Understanding large-scale software – A hierarchical view (2019)
Large software systems are more expensive to maintain – not because changes require more code, but because it’s harder to understand such systems. Many developers and studies focus on things like cyclomatic complexity and API documentation, but they aren’t exactly helpful if you need to understand entire systems.
Why it matters
Most research in program comprehension focusses on understanding of code. That certainly offers valuable insights, but it’s not necessarily representative of how developers actually work with software.
In practice, developers who maintain software systems need to understand more than just the code: they have to know what the rest of the system looks like, and how their changes affect the rest of the system.
How do developers manage to understand entire systems? What methods do developers use to gain a better understanding of the systems they’re working on?
How the study was conducted
The authors conducted semi-structured interviews with 11 experienced developers, managers, architects, and entrepreneurs from different organisations.
What discoveries were made
The study tells us something about how developers learn about the inner workings of larger software systems.
Depth of comprehension
There are two major levels of comprehension:
- Black-box comprehension is the simplest level of comprehension: the developer knows what a component does from a user’s perspective, but has no understanding of its internals.
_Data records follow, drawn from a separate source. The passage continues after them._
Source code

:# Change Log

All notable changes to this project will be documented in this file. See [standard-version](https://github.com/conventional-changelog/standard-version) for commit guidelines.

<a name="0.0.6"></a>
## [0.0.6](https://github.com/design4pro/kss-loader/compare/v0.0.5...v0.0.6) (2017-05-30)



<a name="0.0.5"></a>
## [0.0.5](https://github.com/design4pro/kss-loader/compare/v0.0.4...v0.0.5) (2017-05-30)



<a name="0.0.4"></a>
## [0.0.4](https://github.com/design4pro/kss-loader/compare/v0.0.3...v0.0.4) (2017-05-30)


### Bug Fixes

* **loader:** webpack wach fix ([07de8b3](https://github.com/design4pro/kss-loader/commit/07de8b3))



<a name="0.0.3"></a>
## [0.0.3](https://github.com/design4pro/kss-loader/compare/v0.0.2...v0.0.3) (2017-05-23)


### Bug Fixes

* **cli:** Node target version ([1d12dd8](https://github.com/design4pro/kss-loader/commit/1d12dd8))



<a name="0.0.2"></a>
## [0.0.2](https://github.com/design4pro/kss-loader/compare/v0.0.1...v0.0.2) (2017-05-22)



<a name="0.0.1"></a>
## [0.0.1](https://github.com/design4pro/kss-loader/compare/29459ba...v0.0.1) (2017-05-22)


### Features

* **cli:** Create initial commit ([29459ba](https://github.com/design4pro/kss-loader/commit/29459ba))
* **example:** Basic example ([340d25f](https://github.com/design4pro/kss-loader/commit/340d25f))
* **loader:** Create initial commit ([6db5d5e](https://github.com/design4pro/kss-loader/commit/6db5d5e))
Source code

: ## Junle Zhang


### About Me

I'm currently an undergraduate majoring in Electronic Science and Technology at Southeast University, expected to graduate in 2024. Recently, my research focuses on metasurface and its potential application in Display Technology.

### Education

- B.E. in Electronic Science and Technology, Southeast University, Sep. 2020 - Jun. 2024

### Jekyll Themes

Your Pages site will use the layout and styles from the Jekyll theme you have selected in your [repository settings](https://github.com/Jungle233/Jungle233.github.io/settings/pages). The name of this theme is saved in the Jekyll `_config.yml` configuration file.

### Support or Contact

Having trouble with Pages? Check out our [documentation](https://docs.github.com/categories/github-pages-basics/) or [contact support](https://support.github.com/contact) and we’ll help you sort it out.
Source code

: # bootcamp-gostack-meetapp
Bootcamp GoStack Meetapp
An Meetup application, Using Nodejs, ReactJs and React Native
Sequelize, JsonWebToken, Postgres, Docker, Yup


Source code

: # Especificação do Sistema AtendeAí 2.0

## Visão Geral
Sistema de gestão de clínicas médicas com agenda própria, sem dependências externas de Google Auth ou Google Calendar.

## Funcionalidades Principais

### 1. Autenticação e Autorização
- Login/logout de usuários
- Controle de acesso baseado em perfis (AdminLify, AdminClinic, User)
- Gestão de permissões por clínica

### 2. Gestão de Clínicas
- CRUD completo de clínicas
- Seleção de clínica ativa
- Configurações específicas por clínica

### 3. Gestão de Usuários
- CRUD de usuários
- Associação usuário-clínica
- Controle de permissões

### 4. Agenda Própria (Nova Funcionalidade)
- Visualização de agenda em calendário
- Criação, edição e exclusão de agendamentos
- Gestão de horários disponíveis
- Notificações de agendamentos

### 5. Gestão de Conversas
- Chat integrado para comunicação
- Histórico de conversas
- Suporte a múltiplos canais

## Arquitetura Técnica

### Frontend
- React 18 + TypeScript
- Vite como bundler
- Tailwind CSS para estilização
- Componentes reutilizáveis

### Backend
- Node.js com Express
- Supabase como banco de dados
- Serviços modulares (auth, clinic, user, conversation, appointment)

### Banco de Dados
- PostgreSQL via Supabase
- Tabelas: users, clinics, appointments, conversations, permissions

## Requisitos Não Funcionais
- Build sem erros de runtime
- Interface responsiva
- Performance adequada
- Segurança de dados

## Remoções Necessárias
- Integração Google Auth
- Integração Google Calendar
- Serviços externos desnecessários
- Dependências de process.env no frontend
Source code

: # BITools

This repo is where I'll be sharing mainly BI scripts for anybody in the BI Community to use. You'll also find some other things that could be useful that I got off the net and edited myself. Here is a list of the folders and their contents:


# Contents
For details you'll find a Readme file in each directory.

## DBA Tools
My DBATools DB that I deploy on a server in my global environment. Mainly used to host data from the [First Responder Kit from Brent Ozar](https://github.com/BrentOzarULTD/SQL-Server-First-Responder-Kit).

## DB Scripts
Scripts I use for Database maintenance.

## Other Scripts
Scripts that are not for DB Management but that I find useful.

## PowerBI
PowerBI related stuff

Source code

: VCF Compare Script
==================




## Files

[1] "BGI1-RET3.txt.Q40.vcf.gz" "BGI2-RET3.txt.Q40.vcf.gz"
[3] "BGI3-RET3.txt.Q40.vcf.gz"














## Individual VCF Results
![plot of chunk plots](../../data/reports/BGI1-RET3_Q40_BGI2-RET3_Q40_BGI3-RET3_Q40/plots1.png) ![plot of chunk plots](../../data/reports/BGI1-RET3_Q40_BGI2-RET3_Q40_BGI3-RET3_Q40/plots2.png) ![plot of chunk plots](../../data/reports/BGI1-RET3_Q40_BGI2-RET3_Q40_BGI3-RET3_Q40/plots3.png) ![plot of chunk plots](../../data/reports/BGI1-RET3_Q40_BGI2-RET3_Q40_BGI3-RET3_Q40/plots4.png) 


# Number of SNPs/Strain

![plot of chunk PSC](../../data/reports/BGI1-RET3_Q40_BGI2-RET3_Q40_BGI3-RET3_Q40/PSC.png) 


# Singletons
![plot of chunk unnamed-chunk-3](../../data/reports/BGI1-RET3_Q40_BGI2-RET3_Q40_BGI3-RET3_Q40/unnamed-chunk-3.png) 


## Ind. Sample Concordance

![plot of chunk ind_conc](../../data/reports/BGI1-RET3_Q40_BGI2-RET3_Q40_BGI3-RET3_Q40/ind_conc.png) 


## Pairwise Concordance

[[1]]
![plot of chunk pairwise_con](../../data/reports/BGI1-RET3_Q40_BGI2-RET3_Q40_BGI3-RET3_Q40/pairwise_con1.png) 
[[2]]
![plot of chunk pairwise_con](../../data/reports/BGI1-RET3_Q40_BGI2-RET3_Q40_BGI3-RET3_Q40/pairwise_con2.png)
This is more than enough if you only need to use a component “as is”.
- White-box comprehension goes a bit further: at this level, a developer would also understand how a component is implemented. This is level of understanding is necessary for most maintenance and refactoring activities.
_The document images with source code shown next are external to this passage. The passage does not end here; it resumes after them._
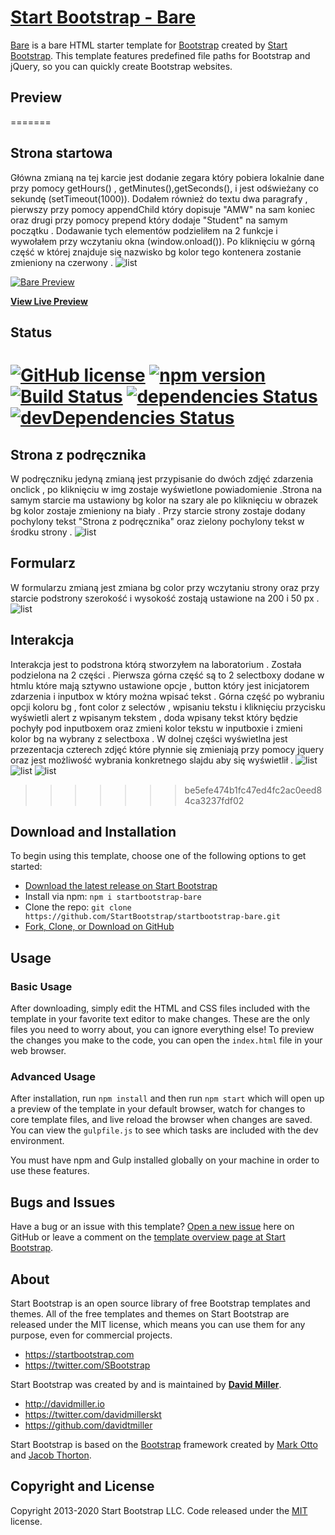 # [Start Bootstrap - Bare](https://startbootstrap.com/templates/bare/)

[Bare](https://startbootstrap.com/templates/bare/) is a bare HTML starter template for [Bootstrap](https://getbootstrap.com/) created by [Start Bootstrap](https://startbootstrap.com/). This template features predefined file paths for Bootstrap and jQuery, so you can quickly create Bootstrap websites.

## Preview
=======
## Strona startowa
Główna zmianą na tej karcie jest dodanie zegara który pobiera lokalnie dane przy pomocy getHours() , getMinutes(),getSeconds(), i jest odświeżany co sekundę (setTimeout(1000)).
Dodałem również do textu dwa paragrafy , pierwszy przy pomocy appendChild który dopisuje "AMW" na sam koniec oraz drugi przy pomocy prepend który dodaje "Student" na samym początku . Dodawanie tych elementów podzieliłem na 2 funkcje i wywołałem przy wczytaniu okna (window.onload()).
Po kliknięciu w górną część w której znajduje się nazwisko bg kolor tego kontenera zostanie zmieniony na czerwony .
![list](/Lab2/scr/1.PNG "Start")


[![Bare Preview](https://startbootstrap.com/assets/img/screenshots/templates/bare.png)](https://startbootstrap.github.io/startbootstrap-bare/)

**[View Live Preview](https://startbootstrap.github.io/startbootstrap-bare/)**

## Status

[![GitHub license](https://img.shields.io/badge/license-MIT-blue.svg)](https://raw.githubusercontent.com/StartBootstrap/startbootstrap-bare/master/LICENSE)
[![npm version](https://img.shields.io/npm/v/startbootstrap-bare.svg)](https://www.npmjs.com/package/startbootstrap-bare)
[![Build Status](https://travis-ci.org/StartBootstrap/startbootstrap-bare.svg?branch=master)](https://travis-ci.org/StartBootstrap/startbootstrap-bare)
[![dependencies Status](https://david-dm.org/StartBootstrap/startbootstrap-bare/status.svg)](https://david-dm.org/StartBootstrap/startbootstrap-bare)
[![devDependencies Status](https://david-dm.org/StartBootstrap/startbootstrap-bare/dev-status.svg)](https://david-dm.org/StartBootstrap/startbootstrap-bare?type=dev)
=======
## Strona z podręcznika
W podręczniku jedyną zmianą jest przypisanie do dwóch zdjęć zdarzenia onclick , po kliknięciu w img zostaje wyświetlone powiadomienie .Strona na samym starcie ma ustawiony bg kolor na szary ale po kliknięciu w obrazek bg kolor zostaje zmieniony na biały . Przy starcie strony zostaje dodany pochylony tekst "Strona z podręcznika" oraz zielony pochylony tekst w środku strony . 
![list](/Lab2/scr/5.PNG "Podrecznik")

## Formularz
W formularzu  zmianą jest zmiana bg color przy wczytaniu strony oraz przy starcie podstrony  szerokość i wysokość zostają ustawione na 200 i 50 px .
![list](/Lab2/scr/6.PNG "Formularz")
## Interakcja
Interakcja jest to podstrona którą stworzyłem na laboratorium . Została podzielona na 2 części . Pierwsza górna część są to 2 selectboxy dodane w htmlu które mają sztywno ustawione opcje , button który jest inicjatorem zdarzenia i inputbox w który można wpisać tekst . Górna część po wybraniu opcji koloru bg , font color z selectów , wpisaniu tekstu i kliknięciu przycisku wyświetli alert z wpisanym tekstem , doda wpisany tekst który będzie pochyły pod inputboxem oraz zmieni kolor tekstu w inputboxie i zmieni kolor bg na wybrany z selectboxa . W dolnej części wyświetlna jest przezentacja czterech zdjęć które płynnie się zmieniają przy pomocy jquery oraz jest możliwość wybrania konkretnego slajdu aby się wyświetlił .
![list](/Lab2/scr/7.PNG "List1")
![list](/Lab2/scr/8.PNG "List2")
![list](/Lab2/scr/9.PNG "List2")
>>>>>>> be5efe474b1fc47ed4fc2ac0eed84ca3237fdf02

## Download and Installation

To begin using this template, choose one of the following options to get started:

* [Download the latest release on Start Bootstrap](https://startbootstrap.com/templates/bare/)
* Install via npm: `npm i startbootstrap-bare`
* Clone the repo: `git clone https://github.com/StartBootstrap/startbootstrap-bare.git`
* [Fork, Clone, or Download on GitHub](https://github.com/StartBootstrap/startbootstrap-bare)

## Usage

### Basic Usage

After downloading, simply edit the HTML and CSS files included with the template in your favorite text editor to make changes. These are the only files you need to worry about, you can ignore everything else! To preview the changes you make to the code, you can open the `index.html` file in your web browser.

### Advanced Usage

After installation, run `npm install` and then run `npm start` which will open up a preview of the template in your default browser, watch for changes to core template files, and live reload the browser when changes are saved. You can view the `gulpfile.js` to see which tasks are included with the dev environment.

You must have npm and Gulp installed globally on your machine in order to use these features.

## Bugs and Issues

Have a bug or an issue with this template? [Open a new issue](https://github.com/StartBootstrap/startbootstrap-bare/issues) here on GitHub or leave a comment on the [template overview page at Start Bootstrap](https://startbootstrap.com/templates/bare/).

## About

Start Bootstrap is an open source library of free Bootstrap templates and themes. All of the free templates and themes on Start Bootstrap are released under the MIT license, which means you can use them for any purpose, even for commercial projects.

* <https://startbootstrap.com>
* <https://twitter.com/SBootstrap>

Start Bootstrap was created by and is maintained by **[David Miller](http://davidmiller.io/)**.

* <http://davidmiller.io>
* <https://twitter.com/davidmillerskt>
* <https://github.com/davidtmiller>

Start Bootstrap is based on the [Bootstrap](https://getbootstrap.com/) framework created by [Mark Otto](https://twitter.com/mdo) and [Jacob Thorton](https://twitter.com/fat).

## Copyright and License

Copyright 2013-2020 Start Bootstrap LLC. Code released under the [MIT](https://github.com/StartBootstrap/startbootstrap-bare/blob/master/LICENSE) license.
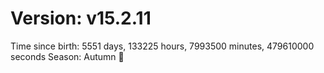 # Version: v15.2.11
Time since birth: 5551 days, 133225 hours, 7993500 minutes, 479610000 seconds
Season: Autumn 🍁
Some interviewees point out that there are other levels as well:
- Unboxable comprehension consists of assumptions that cannot be derived from the code. You may find these in the documentation or by having a chat with its original developerThis assumes of course that they’re still part of the project..
- Out-of-the-box comprehension requires deep knowledge about the way the code will actually be executed and can be useful for implementing optimisations. This is rarely needed.
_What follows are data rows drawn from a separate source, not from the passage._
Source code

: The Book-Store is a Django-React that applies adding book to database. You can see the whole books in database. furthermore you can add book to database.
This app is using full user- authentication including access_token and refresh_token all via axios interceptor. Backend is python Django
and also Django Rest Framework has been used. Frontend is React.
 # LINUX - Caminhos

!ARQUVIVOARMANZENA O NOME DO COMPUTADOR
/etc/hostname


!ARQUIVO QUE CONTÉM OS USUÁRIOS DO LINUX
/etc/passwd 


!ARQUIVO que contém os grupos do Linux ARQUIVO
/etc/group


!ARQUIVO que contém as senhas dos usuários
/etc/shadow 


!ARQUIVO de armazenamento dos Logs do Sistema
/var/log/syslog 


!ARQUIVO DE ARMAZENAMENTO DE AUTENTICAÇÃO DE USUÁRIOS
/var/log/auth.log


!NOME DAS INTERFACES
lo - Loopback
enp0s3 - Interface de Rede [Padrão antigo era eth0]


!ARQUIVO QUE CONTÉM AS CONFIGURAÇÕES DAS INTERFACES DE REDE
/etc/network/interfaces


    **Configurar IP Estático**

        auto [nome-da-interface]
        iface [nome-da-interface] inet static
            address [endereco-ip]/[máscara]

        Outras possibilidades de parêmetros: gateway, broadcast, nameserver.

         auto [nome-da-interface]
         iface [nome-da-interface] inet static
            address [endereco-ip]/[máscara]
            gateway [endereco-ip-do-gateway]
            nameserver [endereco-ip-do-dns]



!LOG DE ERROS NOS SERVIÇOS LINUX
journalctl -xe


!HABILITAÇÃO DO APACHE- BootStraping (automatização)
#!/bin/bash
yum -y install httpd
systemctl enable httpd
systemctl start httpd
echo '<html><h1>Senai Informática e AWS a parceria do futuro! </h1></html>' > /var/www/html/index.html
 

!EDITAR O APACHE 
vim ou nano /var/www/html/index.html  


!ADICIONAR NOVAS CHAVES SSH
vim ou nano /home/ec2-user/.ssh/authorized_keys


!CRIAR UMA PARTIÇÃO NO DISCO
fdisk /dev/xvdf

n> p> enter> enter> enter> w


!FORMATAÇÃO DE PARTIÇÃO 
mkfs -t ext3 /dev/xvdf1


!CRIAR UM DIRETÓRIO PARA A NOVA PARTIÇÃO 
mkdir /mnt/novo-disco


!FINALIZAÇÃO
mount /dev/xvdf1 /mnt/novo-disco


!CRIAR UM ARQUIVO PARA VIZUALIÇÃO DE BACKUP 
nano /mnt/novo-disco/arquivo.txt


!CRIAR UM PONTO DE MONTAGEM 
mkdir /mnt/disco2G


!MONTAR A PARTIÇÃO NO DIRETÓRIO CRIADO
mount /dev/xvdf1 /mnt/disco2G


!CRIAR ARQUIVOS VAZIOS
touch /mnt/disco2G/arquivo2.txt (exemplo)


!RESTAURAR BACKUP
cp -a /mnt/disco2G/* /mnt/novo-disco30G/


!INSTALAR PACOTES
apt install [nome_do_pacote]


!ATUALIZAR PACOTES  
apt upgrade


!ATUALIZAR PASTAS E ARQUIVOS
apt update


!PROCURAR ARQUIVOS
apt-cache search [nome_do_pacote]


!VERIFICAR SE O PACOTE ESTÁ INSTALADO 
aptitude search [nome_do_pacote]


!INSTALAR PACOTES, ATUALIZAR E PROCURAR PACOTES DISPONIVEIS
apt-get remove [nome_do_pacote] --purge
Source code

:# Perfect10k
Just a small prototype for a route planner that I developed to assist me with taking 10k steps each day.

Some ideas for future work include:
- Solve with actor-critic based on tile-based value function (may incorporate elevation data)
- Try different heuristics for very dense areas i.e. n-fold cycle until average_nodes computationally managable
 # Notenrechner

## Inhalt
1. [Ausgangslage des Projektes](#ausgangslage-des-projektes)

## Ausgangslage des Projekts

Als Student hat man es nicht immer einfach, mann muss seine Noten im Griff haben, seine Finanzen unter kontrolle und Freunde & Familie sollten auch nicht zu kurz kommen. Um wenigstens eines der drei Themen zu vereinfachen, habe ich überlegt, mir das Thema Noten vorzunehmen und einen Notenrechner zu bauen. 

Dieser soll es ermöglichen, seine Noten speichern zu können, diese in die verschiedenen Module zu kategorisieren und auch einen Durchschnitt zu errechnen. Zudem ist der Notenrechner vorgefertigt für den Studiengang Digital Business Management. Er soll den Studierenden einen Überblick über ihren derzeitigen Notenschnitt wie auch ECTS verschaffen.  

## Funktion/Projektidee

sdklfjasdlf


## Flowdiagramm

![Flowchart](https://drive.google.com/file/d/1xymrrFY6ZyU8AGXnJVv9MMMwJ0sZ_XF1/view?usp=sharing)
Full, white-box comprehension of a system often isn’t just unattainable – it’s also undesirable. Developers prefer to avoid actual comprehension whenever possible, by:
- Guarding design and code quality (information hiding, modularity) so that others only need to understand small parts at a time;
- Relying on other indicators that may serve as proxies for quality when selecting external software packages, e.g. the number of stars, downloads, or the reputation of its author(s);
- Making use of unit tests, which “automate” understanding.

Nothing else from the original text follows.